Bacterial infection of Smad3/Rag2 double-null mice with transforming growth factor-beta dysregulation as a model for studying inflammation-associated colon cancer - PubMed (original) (raw)

Bacterial infection of Smad3/Rag2 double-null mice with transforming growth factor-beta dysregulation as a model for studying inflammation-associated colon cancer

Lillian Maggio-Price et al. Am J Pathol. 2009 Jan.

Abstract

Alterations in genes encoding transforming growth factor-beta-signaling components contribute to colon cancer in humans.

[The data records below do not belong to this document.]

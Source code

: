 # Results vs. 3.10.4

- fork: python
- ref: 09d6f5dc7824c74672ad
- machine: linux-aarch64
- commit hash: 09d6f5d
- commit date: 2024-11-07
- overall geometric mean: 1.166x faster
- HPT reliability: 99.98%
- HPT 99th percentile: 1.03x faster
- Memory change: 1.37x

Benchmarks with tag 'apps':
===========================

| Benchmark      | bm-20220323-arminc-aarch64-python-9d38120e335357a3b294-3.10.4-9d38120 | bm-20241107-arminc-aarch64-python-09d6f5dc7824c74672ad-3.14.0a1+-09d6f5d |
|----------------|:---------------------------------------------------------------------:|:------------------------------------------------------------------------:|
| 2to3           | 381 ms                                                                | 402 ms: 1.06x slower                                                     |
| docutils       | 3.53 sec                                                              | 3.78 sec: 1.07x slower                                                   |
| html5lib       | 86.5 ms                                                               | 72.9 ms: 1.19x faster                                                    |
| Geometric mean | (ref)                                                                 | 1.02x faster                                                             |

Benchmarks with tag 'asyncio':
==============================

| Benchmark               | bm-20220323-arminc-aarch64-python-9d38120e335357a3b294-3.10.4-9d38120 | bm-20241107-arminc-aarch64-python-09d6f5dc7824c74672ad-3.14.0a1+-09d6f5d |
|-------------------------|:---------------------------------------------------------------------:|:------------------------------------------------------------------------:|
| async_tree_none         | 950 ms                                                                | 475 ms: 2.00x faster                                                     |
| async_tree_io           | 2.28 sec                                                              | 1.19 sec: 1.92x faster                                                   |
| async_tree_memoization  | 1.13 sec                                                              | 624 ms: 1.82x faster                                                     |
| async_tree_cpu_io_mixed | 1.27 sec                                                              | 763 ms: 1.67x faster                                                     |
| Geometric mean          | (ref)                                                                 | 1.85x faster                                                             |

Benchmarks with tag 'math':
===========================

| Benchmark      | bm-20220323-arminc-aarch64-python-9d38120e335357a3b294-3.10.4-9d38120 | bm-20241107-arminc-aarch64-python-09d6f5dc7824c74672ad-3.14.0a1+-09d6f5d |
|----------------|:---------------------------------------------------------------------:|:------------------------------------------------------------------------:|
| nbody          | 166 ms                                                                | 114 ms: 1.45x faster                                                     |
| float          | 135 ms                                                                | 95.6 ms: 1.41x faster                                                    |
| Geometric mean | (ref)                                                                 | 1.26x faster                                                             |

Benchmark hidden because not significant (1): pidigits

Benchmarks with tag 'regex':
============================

Similarly, mice deficient in the transforming growth factor-beta signaling molecule, Smad3, develop colon cancer, but only after a bacterial trigger occurs, resulting in chronic inflammation. To determine whether Smad3-null lymphocytes contribute to increased cancer susceptibility, we crossed Smad3-null mice with mice deficient in both B and T lymphocytes (Rag2(-/-) mice). Helicobacter-infected Smad3/Rag2-double knockout (DKO) mice had more diffuse inflammation and increased incidence of adenocarcinoma compared with Helicobacter-infected Smad3(-/-) or Rag2(-/-) mice alone. Adoptive transfer of WT CD4(+)CD25(+) T-regulatory cells provided significant protection of Smad3/Rag2-DKO from bacterial-induced typhlocolitis, dysplasia, and tumor development, whereas Smad3(-/-) T-regulatory cells provided no protection. Immunohistochemistry, real-time reverse transcriptase-polymerase chain reaction, and Western blot analyses of colonic tissues from Smad3/Rag2-DKO mice 1 week after Helicobacter infection revealed an influx of macrophages, enhanced nuclear factor-kappaB activation, increased Bcl(XL)/Bcl-2 expression, increased c-Myc expression, accentuated epithelial cell proliferation, and up-regulated IFN-gamma, IL-1alpha, TNF-alpha, IL-1beta, and IL-6 transcription levels. These results suggest that the loss of Smad3 increases susceptibility to colon cancer by at least two mechanisms: deficient T-regulatory cell function, which leads to excessive inflammation after a bacterial trigger; and increased expression of proinflammatory cytokines, enhanced nuclear factor-kappaB activation, and increased expression of both pro-oncogenic and anti-apoptotic proteins that result in increased cell proliferation/survival of epithelial cells in colonic tissues.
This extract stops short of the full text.